I’ve experienced enough madness in my life and work to confidently recognise that its main causal factor is when a significant experience that we know to be real and true is denied by those around us.
When our reality is not witnessed or affirmed it can take us into the realms of insanity. If you said to me each day that the sky was not blue it was brown and if those around remained silent and did nothing to affirm my reality of seeing it was blue, I would eventually become very mad indeed. This process is often experienced by those who have been abused in one way or another. No one witnesses it, those around do not believe it, the perpetrator denies it, then the impact of that over time is madness.
Activists and those who work for truth and justice can also be vulnerable to such damaging levels of denial. If you are saying something that others do not want to hear, if those around you cannot tolerate anything other than their own agenda, if the truth of your message is uncomfortable then, again and again, you will be confronted with the negation of your experience, belief, identity and value.

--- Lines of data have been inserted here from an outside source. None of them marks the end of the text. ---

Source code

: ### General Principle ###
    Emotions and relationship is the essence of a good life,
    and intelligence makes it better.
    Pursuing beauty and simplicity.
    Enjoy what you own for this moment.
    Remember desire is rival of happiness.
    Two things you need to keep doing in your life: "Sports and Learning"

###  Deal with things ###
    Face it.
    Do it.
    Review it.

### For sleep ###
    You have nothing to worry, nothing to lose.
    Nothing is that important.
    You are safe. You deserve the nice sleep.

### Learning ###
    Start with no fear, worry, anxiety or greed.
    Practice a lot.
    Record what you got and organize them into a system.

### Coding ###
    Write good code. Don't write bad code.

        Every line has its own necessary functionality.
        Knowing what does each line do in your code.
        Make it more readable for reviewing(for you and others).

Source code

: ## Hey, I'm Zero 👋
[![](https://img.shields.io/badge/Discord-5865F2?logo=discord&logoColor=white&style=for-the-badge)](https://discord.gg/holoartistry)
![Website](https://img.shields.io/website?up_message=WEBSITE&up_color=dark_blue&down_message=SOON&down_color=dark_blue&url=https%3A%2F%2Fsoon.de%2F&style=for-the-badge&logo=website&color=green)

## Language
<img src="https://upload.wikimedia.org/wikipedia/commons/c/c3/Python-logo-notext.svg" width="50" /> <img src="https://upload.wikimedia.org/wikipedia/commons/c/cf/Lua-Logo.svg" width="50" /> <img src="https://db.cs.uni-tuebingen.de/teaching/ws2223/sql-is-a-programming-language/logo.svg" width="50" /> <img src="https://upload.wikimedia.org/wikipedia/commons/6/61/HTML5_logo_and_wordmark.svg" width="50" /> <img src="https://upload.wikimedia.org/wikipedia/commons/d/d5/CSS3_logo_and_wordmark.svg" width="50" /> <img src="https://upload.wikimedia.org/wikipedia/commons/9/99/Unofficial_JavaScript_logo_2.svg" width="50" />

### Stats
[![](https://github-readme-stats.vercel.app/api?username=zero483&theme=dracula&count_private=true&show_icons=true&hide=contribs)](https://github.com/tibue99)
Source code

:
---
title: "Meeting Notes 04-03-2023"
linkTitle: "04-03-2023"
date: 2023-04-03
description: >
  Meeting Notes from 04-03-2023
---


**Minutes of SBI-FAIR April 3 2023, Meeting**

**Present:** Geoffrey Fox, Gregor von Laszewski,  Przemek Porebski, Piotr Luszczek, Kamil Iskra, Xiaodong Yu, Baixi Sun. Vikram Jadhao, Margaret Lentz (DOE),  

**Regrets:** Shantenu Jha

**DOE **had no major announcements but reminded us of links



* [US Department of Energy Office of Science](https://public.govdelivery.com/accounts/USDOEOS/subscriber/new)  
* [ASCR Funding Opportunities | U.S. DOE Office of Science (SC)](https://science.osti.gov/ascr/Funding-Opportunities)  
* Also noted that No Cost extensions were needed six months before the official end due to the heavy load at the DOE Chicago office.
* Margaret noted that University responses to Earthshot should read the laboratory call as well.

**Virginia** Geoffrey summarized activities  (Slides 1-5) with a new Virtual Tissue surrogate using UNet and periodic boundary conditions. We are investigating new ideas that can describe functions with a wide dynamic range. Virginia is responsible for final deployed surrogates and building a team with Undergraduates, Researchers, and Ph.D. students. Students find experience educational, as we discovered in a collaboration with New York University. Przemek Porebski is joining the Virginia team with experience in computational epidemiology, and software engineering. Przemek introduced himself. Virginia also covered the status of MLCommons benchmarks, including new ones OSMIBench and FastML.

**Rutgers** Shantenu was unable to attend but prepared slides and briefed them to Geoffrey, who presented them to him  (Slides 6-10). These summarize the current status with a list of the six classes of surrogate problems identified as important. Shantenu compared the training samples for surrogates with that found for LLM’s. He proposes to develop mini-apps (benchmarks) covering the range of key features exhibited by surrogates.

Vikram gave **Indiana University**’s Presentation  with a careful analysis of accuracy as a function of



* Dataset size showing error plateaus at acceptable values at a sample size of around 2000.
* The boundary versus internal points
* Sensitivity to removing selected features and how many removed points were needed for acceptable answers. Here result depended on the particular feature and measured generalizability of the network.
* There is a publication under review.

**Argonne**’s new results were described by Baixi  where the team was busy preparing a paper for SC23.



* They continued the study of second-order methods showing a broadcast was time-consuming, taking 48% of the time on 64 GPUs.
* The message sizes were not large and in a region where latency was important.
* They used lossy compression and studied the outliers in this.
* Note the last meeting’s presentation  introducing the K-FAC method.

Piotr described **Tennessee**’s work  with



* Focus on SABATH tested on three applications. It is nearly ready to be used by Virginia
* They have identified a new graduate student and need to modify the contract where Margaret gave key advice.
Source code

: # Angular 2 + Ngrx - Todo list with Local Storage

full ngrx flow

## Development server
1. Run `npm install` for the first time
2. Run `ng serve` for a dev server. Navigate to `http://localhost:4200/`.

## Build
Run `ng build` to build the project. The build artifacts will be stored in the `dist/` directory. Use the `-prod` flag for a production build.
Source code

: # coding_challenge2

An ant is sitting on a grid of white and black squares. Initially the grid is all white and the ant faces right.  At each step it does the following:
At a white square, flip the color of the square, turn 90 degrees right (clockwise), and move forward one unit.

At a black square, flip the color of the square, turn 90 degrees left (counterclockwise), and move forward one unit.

Whatever our cause, what we all require to keep us sane is a reliable witness, someone who is able to say’ you are right, I hear you and I get it. An effective witness enables us to recognise that when we have been made to feel insane, it is often because we have named something, revealed something that others with to think is unthinkable. These moments, rather than being silenced by self doubt or allowing ourselves to be convinced of insanity, are in fact moments when we can be reminded that madness is in fact very intelligent.
Being witnessed and being a witness for others is a powerful reminder that we are not in this world alone. To experience both is a privilege indeed and often the very light that we all need.